Lo primero fue el gesto, que en realidad es la emoción vuelta rostro: el ceño fruncido, un lagrimal tembloroso, los ojos en blanco, toda la dentadura expuesta o bien los labios apretados. Para detallar estos rasgos vino el ruido: golpes de los pies sobre la tierra, gritos agudos, vocales en forma de susurro, los lamentos guturales y la risa. Pero las tuercas todavía estaban flojas, hubo que poner los sonidos en fila, acomodarlos en casillas, clasificarlos en familias: he aquí el nacimiento de la música. Sin embargo hacía falta darle un nombre al milagro armónico: he aquí el nacimiento de la palabra. La cosa no acaba en este punto, por supuesto, ya que por su naturaleza la palabra reclamaba el mismo trato que el sonido. Había que ponerlo en orden, y ya no en fila sino en una columnata que terminó por sostener la historia de la comunicación del hombre. A este pabellón se le nombró “literatura”, y Tennessee Williams escribió Un tranvía llamado deseo a la sombra de su arquitectura.
En 1998 André Previn tomó la obra dramática y la desmembró con gentileza, revirtiendo así todo el proceso que describo. En este punto cabe mencionar que la esencia del teatro es el diálogo. Pues bien, Previn no transformó los diálogos de los Kowalski y de Blanche Dubois en música, sino que escarbó en sus orígenes, entendiendo que el trabajo de Williams tiene un filoso trasfondo psicológico. Así, Previn logró que la música no echase a un lado a la palabra, sino que la cobijara.
Pero basta de complejidades, quiero poner sobre la mesa un ejemplo campechano del retorno del hombre al lenguaje primario. Hablemos del chiflidito que muchos utilizamos en nuestros círculos familiares. Siempre me ha parecido hermoso cuando en medio de una reunión fraternal se escucha afuera de la casa un silbido, un claxonazo, o un golpeteo en la puerta que comunica una clave que todos comprenden. Se detienen las acciones ante la onomatopeya y todos los involucrados saben que hay que abrirle la puerta al tío o ayudarle con las bolsas a la abuela; que ya está la comida o que ya no hay gas. Pues bien: el chiflidito en este caso, es la hermosa versión operística que hizo André Previn de la legendaria obra de Tennessee Williams. El salvaje sonido toma el lugar de una larga explicación, y entrega el mensaje como quien incrusta el clavo de un solo martillazo.
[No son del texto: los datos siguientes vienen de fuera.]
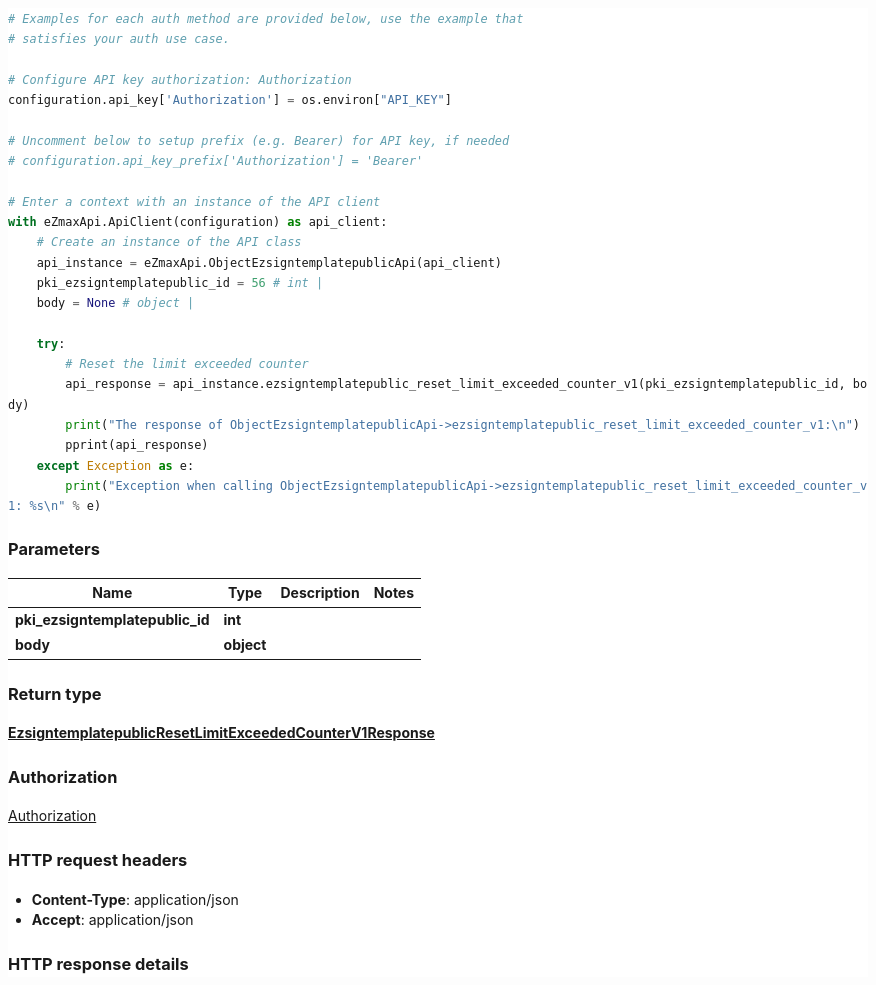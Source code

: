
 ```python
# Examples for each auth method are provided below, use the example that
# satisfies your auth use case.

# Configure API key authorization: Authorization
configuration.api_key['Authorization'] = os.environ["API_KEY"]

# Uncomment below to setup prefix (e.g. Bearer) for API key, if needed
# configuration.api_key_prefix['Authorization'] = 'Bearer'

# Enter a context with an instance of the API client
with eZmaxApi.ApiClient(configuration) as api_client:
    # Create an instance of the API class
    api_instance = eZmaxApi.ObjectEzsigntemplatepublicApi(api_client)
    pki_ezsigntemplatepublic_id = 56 # int | 
    body = None # object | 

    try:
        # Reset the limit exceeded counter
        api_response = api_instance.ezsigntemplatepublic_reset_limit_exceeded_counter_v1(pki_ezsigntemplatepublic_id, body)
        print("The response of ObjectEzsigntemplatepublicApi->ezsigntemplatepublic_reset_limit_exceeded_counter_v1:\n")
        pprint(api_response)
    except Exception as e:
        print("Exception when calling ObjectEzsigntemplatepublicApi->ezsigntemplatepublic_reset_limit_exceeded_counter_v1: %s\n" % e)
```



### Parameters


Name | Type | Description  | Notes
------------- | ------------- | ------------- | -------------
 **pki_ezsigntemplatepublic_id** | **int**|  | 
 **body** | **object**|  | 

### Return type

[**EzsigntemplatepublicResetLimitExceededCounterV1Response**](EzsigntemplatepublicResetLimitExceededCounterV1Response.md)

### Authorization

[Authorization](../README.md#Authorization)

### HTTP request headers

 - **Content-Type**: application/json
 - **Accept**: application/json

### HTTP response details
Pareciera que el lenguaje está condenado a volver a sus orígenes rudimentarios: la palabra toma un descanso de su función de herramienta: de nueva cuenta son la voz y el cuerpo quienes toman el control. No obstante, el drama psicológico no se desmorona, en todo caso gana solidez en sus cimientos, y es que en el lenguaje operístico el leitmotif es el gesto. Hay que decirlo, la ópera de Previn es compleja. El tempo cambia cada par de pentagramas, el volumen baja y sube paralelo a las emociones de los protagonistas; el tono a menudo recuerda la oscuridad y la ansiedad de la música de Stravinski, pero estalla en manos de los metales cuando momentos álgidos de la trama nos recuerdan que el escenario es la salvaje ciudad de Nueva Orleans a finales de los cuarenta. Tennessee Williams construyó el tranvía, pero Previn dispuso los rieles.
Hagan sonar el chiflido fraterno entre los suyos para asistir a este espectáculo, este viernes 24 y domingo 26 de marzo, a las 19:00hrs y 18:00hrs respectivamente, la ópera será interpretada por la Orquesta Sinfónica del Instituto Politécnico Nacional en el Teatro de la Ciudad Esperanza Iris, bajo la batuta de Dorian Wilson y la dirección escénica de Ragnar Conde, quien llevó a cabo un inusual proceso de análisis del texto original con los cantantes, lo cual se nota en su impecable desempeño en escena. Ninguno de los participantes encaja en el estereotipo del cantante de ópera acartonado que no puede ni dar un par de pasos sin descuidar su interpretación. Las voces de Irasema Terrazas, Enrique Ángeles, Adriana Valdés y Rogelio Marín se mantienen intactas a pesar de la violenta coreografía que ejecutan con sus cuerpos.